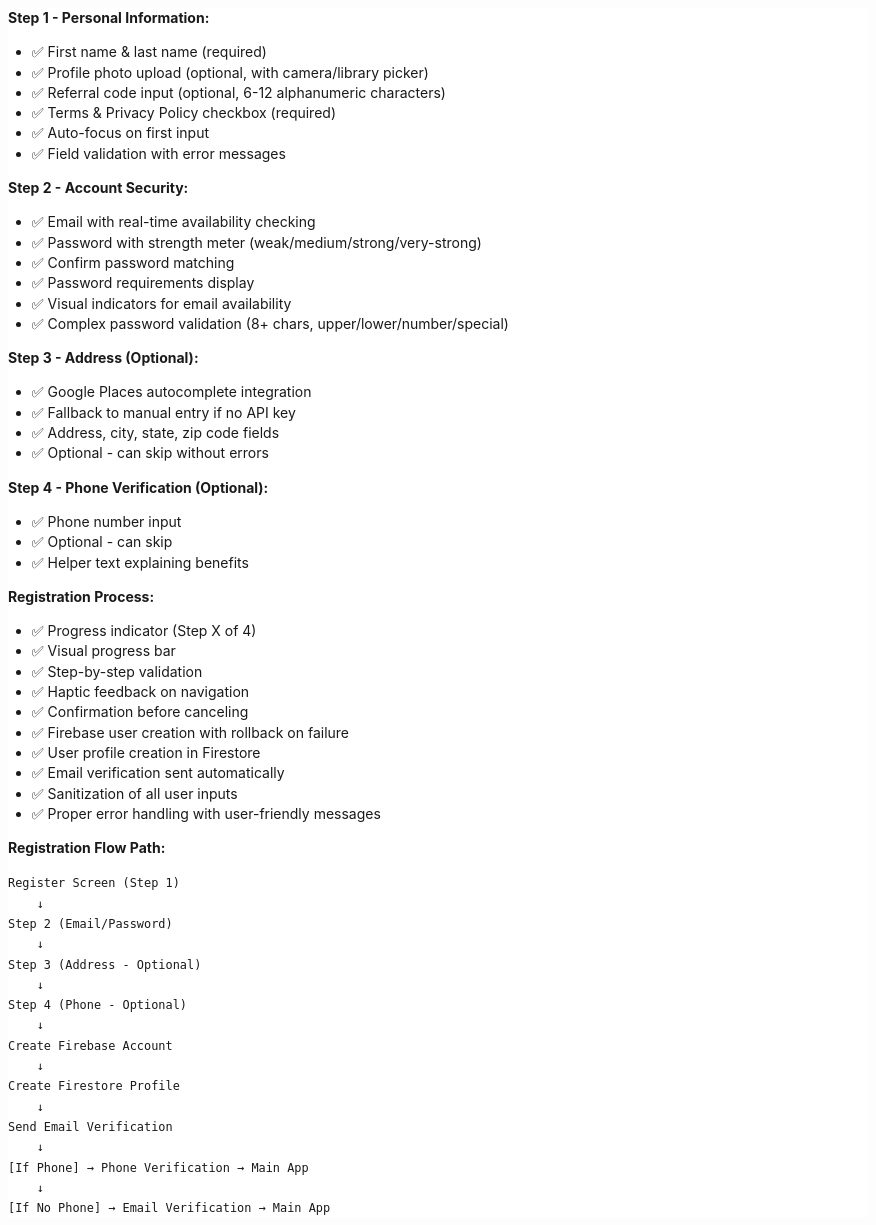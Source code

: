 **Step 1 - Personal Information:**

- ✅ First name & last name (required)
- ✅ Profile photo upload (optional, with camera/library picker)
- ✅ Referral code input (optional, 6-12 alphanumeric characters)
- ✅ Terms & Privacy Policy checkbox (required)
- ✅ Auto-focus on first input
- ✅ Field validation with error messages

**Step 2 - Account Security:**

- ✅ Email with real-time availability checking
- ✅ Password with strength meter (weak/medium/strong/very-strong)
- ✅ Confirm password matching
- ✅ Password requirements display
- ✅ Visual indicators for email availability
- ✅ Complex password validation (8+ chars, upper/lower/number/special)

**Step 3 - Address (Optional):**

- ✅ Google Places autocomplete integration
- ✅ Fallback to manual entry if no API key
- ✅ Address, city, state, zip code fields
- ✅ Optional - can skip without errors

**Step 4 - Phone Verification (Optional):**

- ✅ Phone number input
- ✅ Optional - can skip
- ✅ Helper text explaining benefits

**Registration Process:**

- ✅ Progress indicator (Step X of 4)
- ✅ Visual progress bar
- ✅ Step-by-step validation
- ✅ Haptic feedback on navigation
- ✅ Confirmation before canceling
- ✅ Firebase user creation with rollback on failure
- ✅ User profile creation in Firestore
- ✅ Email verification sent automatically
- ✅ Sanitization of all user inputs
- ✅ Proper error handling with user-friendly messages

**Registration Flow Path:**

```
Register Screen (Step 1)
    ↓
Step 2 (Email/Password)
    ↓
Step 3 (Address - Optional)
    ↓
Step 4 (Phone - Optional)
    ↓
Create Firebase Account
    ↓
Create Firestore Profile
    ↓
Send Email Verification
    ↓
[If Phone] → Phone Verification → Main App
    ↓
[If No Phone] → Email Verification → Main App
```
····················
[WORK TO COMPLETE] Write the data above out exactly. Leave out any pictures.

[SOLUTION FOR THIS TASK]
Source code

: **Step 1 - Personal Information:**

- ✅ First name & last name (required)
- ✅ Profile photo upload (optional, with camera/library picker)
- ✅ Referral code input (optional, 6-12 alphanumeric characters)
- ✅ Terms & Privacy Policy checkbox (required)
- ✅ Auto-focus on first input
- ✅ Field validation with error messages

**Step 2 - Account Security:**

- ✅ Email with real-time availability checking
- ✅ Password with strength meter (weak/medium/strong/very-strong)
- ✅ Confirm password matching
- ✅ Password requirements display
- ✅ Visual indicators for email availability
- ✅ Complex password validation (8+ chars, upper/lower/number/special)

**Step 3 - Address (Optional):**

- ✅ Google Places autocomplete integration
- ✅ Fallback to manual entry if no API key
- ✅ Address, city, state, zip code fields
- ✅ Optional - can skip without errors

**Step 4 - Phone Verification (Optional):**

- ✅ Phone number input
- ✅ Optional - can skip
- ✅ Helper text explaining benefits

**Registration Process:**

- ✅ Progress indicator (Step X of 4)
- ✅ Visual progress bar
- ✅ Step-by-step validation
- ✅ Haptic feedback on navigation
- ✅ Confirmation before canceling
- ✅ Firebase user creation with rollback on failure
- ✅ User profile creation in Firestore
- ✅ Email verification sent automatically
- ✅ Sanitization of all user inputs
- ✅ Proper error handling with user-friendly messages

**Registration Flow Path:**

```
Register Screen (Step 1)
    ↓
Step 2 (Email/Password)
    ↓
Step 3 (Address - Optional)
    ↓
Step 4 (Phone - Optional)
    ↓
Create Firebase Account
    ↓
Create Firestore Profile
    ↓
Send Email Verification
    ↓
[If Phone] → Phone Verification → Main App
    ↓
[If No Phone] → Email Verification → Main App
```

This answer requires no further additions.